Lee McIntyre is a Research Fellow at the Center for Philosophy and History of Science at Boston University and an Instructor in Ethics at Harvard Extension School. In addition to that, he is the author of some fantastic books including, The Scientific Attitude (2019) and Post-Truth (2018). In this interview, we have touched on a wide range of topics from his upbringing in Portland, Oregon, to his favourite books, spoiler alert – one of them is Walden by Henry David Thoreau. It has been an absolute privilege to interview Lee, it’s a really fun read and we hope you enjoy it.
Jump to: Books Recommended by Dr Lee McIntyre
Introduction
Q: What is your dinner party monologue for when someone says “and what do you do?”
A: I usually say “I’m a philosopher.” If they’re ready to hear more I say “I’m a philosopher of science and I’m particularly interested in what’s special about science and how we can use that to fight back against science denial.” At that point, they’re either intrigued or they head for the canapes.
Early Life
Q: Could you tell us about where you grew up; were you a rural or city dweller?
A: I lived just outside the city limits, near the airport, in Portland, Oregon. It was a tough, working-class neighbourhood. Tattoo parlours, strip joints — and the local motorcycle gang had their clubhouse in the duplex across the street. For high school, I had the biggest break of my life and went to the Catlin Gabel School. It was the fancy “rich kid’s” school that was two bus rides away across town, but I went there on a full scholarship. I loved it there, but I had a lot of ground to make up.
Q: What subject(s) did you excel at in school, and which did you find most challenging?
A: I’ve always enjoyed the written word, so I did well in English and history, but I aspired to be a better writer. I loved science too. Foreign language was my nemesis. It just never made any sense. All those irregular verbs (in French). There was no system, no order. When I finally took logic in graduate school it was like “ah, I’m home.”
Foreign language was my nemesis. It just never made any sense.
Q: Can you recall any reoccurring comments from your school reports?
A: Responsible and conscientious. I knew from an early age that education was my ticket out. I took school seriously. I had a lot of examples of people who had made bad choices all around me in my neighbourhood and I didn’t want to be “that guy.” Fortunately, my family always valued education, so I had an encyclopedia and a desk. My parents never went to college, but all four of their kids did.

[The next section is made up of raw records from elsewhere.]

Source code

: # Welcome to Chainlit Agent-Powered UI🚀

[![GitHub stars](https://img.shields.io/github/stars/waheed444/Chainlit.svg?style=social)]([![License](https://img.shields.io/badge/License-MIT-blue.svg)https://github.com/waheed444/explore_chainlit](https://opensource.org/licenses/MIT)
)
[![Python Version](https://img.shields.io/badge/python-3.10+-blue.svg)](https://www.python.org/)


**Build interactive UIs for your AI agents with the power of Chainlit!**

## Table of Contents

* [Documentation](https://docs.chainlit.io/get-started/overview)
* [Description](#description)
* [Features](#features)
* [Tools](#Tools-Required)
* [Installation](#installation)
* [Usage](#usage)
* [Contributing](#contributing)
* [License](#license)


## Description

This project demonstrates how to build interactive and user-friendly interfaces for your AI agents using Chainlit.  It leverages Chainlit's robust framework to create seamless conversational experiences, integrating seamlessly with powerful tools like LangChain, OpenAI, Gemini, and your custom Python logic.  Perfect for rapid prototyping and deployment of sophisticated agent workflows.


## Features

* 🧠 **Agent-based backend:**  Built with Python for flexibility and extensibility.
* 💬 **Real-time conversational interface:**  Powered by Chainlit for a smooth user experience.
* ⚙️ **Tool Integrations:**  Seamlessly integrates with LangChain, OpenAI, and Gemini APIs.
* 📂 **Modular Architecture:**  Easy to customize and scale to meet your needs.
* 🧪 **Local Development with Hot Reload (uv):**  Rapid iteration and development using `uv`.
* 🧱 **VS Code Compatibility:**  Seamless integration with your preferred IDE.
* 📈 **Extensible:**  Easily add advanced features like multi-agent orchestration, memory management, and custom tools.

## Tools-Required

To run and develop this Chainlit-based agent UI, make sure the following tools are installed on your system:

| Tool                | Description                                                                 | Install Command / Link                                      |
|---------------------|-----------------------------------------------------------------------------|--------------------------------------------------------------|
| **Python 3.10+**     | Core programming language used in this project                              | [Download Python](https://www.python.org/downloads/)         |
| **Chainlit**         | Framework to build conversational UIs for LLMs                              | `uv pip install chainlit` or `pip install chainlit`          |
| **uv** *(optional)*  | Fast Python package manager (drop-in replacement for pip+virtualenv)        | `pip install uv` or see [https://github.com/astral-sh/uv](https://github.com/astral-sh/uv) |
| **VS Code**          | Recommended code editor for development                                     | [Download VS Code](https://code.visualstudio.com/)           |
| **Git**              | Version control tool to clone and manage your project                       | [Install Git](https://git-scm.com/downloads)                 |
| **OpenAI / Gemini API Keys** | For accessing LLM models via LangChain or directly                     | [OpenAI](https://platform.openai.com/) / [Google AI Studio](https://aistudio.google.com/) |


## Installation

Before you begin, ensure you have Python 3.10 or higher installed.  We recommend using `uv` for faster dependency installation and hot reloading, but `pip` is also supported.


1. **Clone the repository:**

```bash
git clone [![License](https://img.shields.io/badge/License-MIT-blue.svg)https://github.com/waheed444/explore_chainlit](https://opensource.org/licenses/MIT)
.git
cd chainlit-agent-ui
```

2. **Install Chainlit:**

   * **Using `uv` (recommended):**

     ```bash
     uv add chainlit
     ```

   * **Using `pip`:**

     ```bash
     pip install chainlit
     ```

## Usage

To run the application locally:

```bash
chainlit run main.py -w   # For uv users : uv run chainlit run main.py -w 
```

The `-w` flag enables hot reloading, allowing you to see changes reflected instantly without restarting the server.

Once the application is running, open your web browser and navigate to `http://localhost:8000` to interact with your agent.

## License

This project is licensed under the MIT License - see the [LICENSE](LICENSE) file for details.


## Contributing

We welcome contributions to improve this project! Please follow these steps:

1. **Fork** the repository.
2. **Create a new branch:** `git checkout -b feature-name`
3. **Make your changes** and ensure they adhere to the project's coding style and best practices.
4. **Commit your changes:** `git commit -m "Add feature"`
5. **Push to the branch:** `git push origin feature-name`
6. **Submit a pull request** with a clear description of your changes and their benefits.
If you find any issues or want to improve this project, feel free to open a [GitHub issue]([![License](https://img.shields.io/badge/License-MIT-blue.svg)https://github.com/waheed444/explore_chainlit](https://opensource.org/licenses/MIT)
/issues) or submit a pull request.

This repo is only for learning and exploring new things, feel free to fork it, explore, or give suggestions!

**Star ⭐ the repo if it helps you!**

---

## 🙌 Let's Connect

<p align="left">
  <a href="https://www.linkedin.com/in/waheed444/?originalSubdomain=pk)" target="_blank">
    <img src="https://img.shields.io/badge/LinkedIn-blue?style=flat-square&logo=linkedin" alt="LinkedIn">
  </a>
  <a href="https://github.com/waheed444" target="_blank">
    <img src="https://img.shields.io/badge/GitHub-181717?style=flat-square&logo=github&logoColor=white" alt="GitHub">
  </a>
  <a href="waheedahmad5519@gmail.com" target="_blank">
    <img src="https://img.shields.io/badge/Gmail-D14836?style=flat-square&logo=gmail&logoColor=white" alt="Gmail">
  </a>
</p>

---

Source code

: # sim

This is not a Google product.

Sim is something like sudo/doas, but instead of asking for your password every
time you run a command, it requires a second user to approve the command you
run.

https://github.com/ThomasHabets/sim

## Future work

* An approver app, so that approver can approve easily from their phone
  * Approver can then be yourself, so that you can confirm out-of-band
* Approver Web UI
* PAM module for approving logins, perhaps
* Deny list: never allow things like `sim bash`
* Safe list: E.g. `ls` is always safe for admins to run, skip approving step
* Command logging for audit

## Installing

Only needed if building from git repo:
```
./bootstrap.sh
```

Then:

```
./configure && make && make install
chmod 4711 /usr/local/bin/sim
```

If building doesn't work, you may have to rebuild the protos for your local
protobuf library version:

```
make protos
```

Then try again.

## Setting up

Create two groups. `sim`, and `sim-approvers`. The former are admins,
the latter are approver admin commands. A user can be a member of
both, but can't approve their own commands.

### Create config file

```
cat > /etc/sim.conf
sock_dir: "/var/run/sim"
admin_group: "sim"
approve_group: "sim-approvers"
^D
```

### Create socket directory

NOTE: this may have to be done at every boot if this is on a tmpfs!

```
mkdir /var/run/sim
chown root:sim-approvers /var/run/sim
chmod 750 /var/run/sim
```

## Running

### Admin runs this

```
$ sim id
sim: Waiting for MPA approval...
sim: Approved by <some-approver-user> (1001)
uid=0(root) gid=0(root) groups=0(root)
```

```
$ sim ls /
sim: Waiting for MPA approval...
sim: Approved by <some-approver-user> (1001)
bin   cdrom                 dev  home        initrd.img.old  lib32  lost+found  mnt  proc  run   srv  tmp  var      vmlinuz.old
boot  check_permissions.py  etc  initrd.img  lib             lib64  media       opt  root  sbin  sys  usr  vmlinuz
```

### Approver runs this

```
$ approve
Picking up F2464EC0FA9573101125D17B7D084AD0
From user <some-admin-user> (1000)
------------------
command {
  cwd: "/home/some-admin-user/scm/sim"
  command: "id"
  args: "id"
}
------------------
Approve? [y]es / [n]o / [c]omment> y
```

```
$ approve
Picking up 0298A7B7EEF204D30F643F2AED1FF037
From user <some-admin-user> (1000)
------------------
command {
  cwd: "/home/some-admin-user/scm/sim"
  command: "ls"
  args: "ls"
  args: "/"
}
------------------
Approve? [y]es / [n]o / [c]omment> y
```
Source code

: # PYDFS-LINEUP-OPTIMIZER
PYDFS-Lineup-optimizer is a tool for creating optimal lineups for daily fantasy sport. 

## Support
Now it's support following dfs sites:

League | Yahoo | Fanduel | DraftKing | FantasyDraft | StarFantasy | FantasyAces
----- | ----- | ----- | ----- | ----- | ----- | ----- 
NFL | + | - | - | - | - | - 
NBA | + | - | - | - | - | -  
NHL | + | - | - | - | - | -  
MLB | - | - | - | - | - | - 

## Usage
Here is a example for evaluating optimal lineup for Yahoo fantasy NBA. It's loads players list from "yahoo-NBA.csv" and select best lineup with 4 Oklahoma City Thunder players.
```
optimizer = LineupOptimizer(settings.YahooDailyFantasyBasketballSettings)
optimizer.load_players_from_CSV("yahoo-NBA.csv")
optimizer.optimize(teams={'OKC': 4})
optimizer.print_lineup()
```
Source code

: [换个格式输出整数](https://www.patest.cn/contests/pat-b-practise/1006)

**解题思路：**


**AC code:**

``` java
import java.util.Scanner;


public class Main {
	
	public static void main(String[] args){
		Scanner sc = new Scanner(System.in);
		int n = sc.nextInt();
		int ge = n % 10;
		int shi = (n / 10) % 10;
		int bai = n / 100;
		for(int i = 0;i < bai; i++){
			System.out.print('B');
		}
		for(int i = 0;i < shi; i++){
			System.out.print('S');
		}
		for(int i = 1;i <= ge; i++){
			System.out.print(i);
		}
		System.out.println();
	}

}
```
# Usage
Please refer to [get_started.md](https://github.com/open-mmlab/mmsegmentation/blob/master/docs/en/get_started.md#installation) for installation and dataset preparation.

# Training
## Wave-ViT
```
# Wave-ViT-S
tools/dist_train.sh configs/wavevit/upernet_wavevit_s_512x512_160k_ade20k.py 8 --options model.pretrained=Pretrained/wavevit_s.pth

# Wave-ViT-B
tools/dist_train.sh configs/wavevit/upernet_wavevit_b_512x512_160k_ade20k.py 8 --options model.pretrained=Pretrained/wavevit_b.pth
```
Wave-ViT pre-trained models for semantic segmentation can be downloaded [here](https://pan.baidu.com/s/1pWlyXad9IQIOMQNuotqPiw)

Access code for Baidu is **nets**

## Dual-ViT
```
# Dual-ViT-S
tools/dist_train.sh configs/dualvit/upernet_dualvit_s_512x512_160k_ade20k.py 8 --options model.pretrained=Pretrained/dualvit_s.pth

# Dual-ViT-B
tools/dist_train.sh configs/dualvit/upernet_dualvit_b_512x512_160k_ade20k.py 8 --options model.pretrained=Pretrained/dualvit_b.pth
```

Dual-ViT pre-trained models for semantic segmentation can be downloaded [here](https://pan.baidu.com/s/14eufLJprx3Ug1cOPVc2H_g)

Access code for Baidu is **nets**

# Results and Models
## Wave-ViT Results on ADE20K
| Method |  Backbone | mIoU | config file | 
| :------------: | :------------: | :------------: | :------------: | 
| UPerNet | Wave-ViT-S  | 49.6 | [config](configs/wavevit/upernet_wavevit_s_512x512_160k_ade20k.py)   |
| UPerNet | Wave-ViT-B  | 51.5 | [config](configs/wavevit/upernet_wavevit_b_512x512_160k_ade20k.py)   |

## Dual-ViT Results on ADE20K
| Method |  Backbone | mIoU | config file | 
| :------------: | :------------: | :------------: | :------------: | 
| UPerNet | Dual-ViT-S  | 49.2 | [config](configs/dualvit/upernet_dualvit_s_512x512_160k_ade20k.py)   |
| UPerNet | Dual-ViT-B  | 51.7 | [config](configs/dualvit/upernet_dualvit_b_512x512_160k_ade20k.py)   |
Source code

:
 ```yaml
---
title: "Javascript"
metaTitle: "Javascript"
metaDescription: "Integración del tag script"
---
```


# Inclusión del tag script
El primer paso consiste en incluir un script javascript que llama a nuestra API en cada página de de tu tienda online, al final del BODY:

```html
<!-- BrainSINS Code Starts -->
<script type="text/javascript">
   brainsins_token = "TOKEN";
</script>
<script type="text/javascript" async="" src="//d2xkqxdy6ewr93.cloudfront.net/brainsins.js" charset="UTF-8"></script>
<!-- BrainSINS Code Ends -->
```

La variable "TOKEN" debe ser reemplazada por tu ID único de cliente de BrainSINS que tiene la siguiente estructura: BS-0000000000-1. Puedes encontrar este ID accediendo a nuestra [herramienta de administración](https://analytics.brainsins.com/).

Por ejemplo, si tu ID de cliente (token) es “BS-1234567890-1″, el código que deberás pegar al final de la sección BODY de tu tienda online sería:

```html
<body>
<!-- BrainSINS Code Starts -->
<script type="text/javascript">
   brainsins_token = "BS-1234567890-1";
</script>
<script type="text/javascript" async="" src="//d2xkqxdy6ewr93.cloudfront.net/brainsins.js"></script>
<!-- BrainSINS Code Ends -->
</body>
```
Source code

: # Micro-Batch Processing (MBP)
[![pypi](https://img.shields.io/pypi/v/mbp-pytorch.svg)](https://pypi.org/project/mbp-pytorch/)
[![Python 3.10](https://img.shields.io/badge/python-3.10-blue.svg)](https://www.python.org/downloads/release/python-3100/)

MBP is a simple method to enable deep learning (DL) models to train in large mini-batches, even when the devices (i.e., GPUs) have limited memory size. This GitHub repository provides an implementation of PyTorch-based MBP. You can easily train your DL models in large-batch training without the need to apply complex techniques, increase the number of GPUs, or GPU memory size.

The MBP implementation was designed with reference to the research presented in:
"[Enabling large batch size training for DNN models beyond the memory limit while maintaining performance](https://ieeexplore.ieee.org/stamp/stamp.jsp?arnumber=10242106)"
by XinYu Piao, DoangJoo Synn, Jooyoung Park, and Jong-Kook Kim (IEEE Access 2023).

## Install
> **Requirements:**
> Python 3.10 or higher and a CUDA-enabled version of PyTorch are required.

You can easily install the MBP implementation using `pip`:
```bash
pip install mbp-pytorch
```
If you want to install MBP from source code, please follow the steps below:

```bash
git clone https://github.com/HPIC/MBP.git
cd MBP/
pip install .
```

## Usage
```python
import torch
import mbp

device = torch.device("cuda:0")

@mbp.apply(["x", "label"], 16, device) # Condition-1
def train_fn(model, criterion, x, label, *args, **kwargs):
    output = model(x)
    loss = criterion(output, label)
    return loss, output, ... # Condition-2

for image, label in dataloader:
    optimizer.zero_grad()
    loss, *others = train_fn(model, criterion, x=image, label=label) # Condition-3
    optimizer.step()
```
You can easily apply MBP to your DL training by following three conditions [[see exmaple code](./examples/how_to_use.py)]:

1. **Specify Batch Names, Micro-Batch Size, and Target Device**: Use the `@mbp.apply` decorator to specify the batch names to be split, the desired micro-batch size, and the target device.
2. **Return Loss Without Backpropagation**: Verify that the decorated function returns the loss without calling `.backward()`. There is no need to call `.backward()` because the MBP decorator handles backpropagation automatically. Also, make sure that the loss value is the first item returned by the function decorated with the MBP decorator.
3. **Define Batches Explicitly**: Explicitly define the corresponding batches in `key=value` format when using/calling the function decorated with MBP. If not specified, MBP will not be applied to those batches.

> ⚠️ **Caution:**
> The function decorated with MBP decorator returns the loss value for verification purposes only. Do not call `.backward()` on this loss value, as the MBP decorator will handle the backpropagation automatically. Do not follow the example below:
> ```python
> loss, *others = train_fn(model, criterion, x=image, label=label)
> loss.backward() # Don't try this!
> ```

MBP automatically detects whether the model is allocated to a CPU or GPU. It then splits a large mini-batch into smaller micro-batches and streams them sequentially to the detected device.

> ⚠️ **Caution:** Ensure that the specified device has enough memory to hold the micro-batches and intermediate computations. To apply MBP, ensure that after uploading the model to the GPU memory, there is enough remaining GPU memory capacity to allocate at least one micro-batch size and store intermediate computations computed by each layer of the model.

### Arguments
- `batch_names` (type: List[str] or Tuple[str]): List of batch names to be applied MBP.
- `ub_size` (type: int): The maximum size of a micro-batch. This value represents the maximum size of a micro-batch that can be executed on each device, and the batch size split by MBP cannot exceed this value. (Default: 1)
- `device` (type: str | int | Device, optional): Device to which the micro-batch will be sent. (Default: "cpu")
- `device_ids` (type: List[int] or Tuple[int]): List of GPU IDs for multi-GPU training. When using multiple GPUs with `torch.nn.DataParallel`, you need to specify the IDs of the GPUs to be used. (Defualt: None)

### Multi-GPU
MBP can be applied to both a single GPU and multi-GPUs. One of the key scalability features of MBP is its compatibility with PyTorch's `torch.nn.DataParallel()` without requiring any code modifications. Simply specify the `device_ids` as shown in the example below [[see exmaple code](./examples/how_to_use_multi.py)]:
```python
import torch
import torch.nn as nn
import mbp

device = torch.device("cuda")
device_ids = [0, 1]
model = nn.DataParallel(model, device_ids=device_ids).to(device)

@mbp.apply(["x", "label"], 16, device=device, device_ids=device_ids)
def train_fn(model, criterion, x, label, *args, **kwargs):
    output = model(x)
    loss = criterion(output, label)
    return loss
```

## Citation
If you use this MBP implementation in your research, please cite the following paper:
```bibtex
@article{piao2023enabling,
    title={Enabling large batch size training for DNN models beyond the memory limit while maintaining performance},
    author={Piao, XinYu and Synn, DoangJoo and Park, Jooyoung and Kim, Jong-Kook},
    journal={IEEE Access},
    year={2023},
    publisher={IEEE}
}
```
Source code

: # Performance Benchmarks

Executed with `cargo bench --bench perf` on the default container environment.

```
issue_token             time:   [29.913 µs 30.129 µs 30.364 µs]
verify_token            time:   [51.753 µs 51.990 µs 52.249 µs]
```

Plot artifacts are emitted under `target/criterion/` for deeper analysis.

Q: Did you ever have a eureka moment where you thought, “this is the subject I want to study”?
A: Oh yes! I was sitting in a carrel on the top floor of Olin Library at Wesleyan University reading Karl Popper’s Conjectures and Refutations. It was electric. I thought “this is what I want to do….this is the secret to making the world a better place. Defending science.”
Academic Education
Regarding your undergraduate studies:
Q: Which University did you study at, and was it your first choice?
A: I got my B.A. at Wesleyan University, which was an ideal place for me. At 17, of course, I wanted to go to Yale or Princeton like so many of my classmates. Now I wouldn’t change a thing. At Wesleyan, I found a mentor and decided on my life’s work. I also met my wife on the first day of college. Enough said.
Q: What undergraduate degree did you study for at University, and in hindsight would you select the same subject again?
A: I made up my own major (in typical Wesleyan fashion) on “the comparison between natural and social science.” It was a great choice because it made me responsible for my own education. I never studied anything I didn’t want to; I never wasted a course. But I ended up taking classes in 14 different departments including economics, history, math, physics, and music. It was the best thing I could have done…..until it was time to apply for philosophy graduate school and they said: “what the hell is this?”
Q: Can you remember a University lecturer who really inspired you?
A: Richard Adelstein, in the economics department at Wesleyan. He is a first-class teacher who became a friend. I not only took his classes, but he invited me to Thanksgiving dinner at his house every year. Even after college, I kept going back, with my wife and kids. Years later, I started to invite my own students to my house for Thanksgiving. So he inspired me not only as a teacher but as a human being.
Regarding your postgraduate studies:
Q: What motivated you to further pursue academia?
A: It beats working. No….literally. My Dad was an electrician and he always said he’d kill me if I became an electrician. He and all of his friends worked with their hands and were broken down by the time they were 50. My Dad broke his back on the job and was disabled for 40 years. Against company rules, he borrowed the customer’s ladder. He was trying to save time, but the ladder broke. The other motivation was my Mom. I asked her one day (when I was young, at the height of the Vietnam War) why the world was such an awful place. She said, “somewhere there are great minds working on that very question.” I wanted to know who and she said, “probably at the universities.” So that’s when I decided to become a professor. Who wouldn’t want to be a part of that?
My Dad was an electrician and he always said he’d kill me if I became an electrician.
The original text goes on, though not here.